Let $X$ be a normed space and $Y \subseteq X$. We define $ \pi: X \rightarrow X/Y $ as below: $$\pi(x) = \hat x, \quad x\in X$$ where $\hat x$ is the coset of $x$ with respect to $Y.$
Knowing that $\pi$ is linear and a contraction, I am trying to understand a proof to its being open.
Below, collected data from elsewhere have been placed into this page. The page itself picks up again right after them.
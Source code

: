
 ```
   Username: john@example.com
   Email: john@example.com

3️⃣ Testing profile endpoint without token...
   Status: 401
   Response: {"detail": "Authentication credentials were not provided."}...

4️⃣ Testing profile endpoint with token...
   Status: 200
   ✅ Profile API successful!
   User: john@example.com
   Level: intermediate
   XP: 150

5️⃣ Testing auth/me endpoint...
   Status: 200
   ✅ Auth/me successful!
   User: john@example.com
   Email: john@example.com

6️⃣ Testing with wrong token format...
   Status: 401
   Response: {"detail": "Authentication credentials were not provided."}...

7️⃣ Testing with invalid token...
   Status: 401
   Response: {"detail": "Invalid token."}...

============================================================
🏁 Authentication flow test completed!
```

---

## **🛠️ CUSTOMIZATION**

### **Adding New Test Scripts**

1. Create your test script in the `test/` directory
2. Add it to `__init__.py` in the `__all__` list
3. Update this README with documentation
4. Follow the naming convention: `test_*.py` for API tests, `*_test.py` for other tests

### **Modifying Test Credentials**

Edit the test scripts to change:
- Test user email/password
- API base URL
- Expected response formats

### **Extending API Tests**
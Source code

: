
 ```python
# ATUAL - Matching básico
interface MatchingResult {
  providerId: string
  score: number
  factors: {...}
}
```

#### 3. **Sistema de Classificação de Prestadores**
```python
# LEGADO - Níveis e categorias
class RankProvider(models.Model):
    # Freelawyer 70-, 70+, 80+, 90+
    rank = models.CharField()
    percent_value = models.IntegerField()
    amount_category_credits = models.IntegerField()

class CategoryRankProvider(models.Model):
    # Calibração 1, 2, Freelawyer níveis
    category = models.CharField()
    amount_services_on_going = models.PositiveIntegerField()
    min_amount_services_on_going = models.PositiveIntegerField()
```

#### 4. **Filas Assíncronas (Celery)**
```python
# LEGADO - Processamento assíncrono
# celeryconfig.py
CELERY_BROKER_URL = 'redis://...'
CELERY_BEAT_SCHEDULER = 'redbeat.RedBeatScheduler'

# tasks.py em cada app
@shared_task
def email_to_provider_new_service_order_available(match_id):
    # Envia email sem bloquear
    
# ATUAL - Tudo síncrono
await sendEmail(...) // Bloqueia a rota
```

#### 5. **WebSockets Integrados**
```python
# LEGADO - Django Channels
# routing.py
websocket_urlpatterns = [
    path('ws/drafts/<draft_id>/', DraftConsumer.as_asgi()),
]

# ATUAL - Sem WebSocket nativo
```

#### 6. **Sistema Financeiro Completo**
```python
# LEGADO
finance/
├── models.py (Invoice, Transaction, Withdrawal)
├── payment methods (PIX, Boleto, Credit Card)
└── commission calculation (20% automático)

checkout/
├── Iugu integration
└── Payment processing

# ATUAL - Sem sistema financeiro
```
The proof as given in my old class notes is as follows.
$``$Let $\hat x_0 = \pi (x_0)$ for an arbitrary $x_0\in X$ and $B_X(x_0,\epsilon)$ be an open ball around $x_0$ with $\epsilon>0.$ We must show that $$\forall \hat x_0 \in \pi \big( B_X(x_0, \epsilon)\big),\,\, \exists \delta>0, \,\, s.t. \,\, B_{X/Y}(\hat x_0, \delta ) \subseteq \pi \big( B_X(x_0, \epsilon)\big). $$ Setting $\delta = \epsilon$, we claim that $$B_{X/Y}(\hat x_0, \epsilon ) \subseteq \pi \big( B_X(x_0, \epsilon)\big)\quad (\text I)$$ due to $$||\pi(x)-\pi(x_0)||=||\hat x- \hat x_0||_{X/Y} \leq ||x-x_0||_X <\epsilon, \forall x\in B_X(x_0, \epsilon). \,\square \quad \text{(II)} " $$ Now, in the last line, I understand that the inequality is due to $\pi$ being a linear contraction. But I do not see how (I) can be concluded from (II). Plus, where did $||\pi(x) - \pi(x_0)||$ come from? What term (from the lines above) does it represent?
Thanks for any explanation.
Since $\hat x=\pi(x), \|\pi(x)-\pi(x_0)\|=\|\hat x-\hat x_0\|$.
To see $I$ consider $\hat x\in B_{X/Y}(x_0,\epsilon)$. $\|\hat x-\hat x_0\|<\epsilon$. We can write $\hat x=\pi(x)$. This implies that $\|\hat x-\hat x_0\|=\|\pi(x-x_0)\|=inf_{y\in Y}\|x-x_0-y\|$. This implies that there exists $y\in Y$ such that $\|x-y-x_0\|<\epsilon$ and $x-y\in B_X(x_0,\epsilon)$, we deduce that $\pi(x-y)=\pi(x)=\hat x\in \pi(B_X(x_0,\epsilon)$.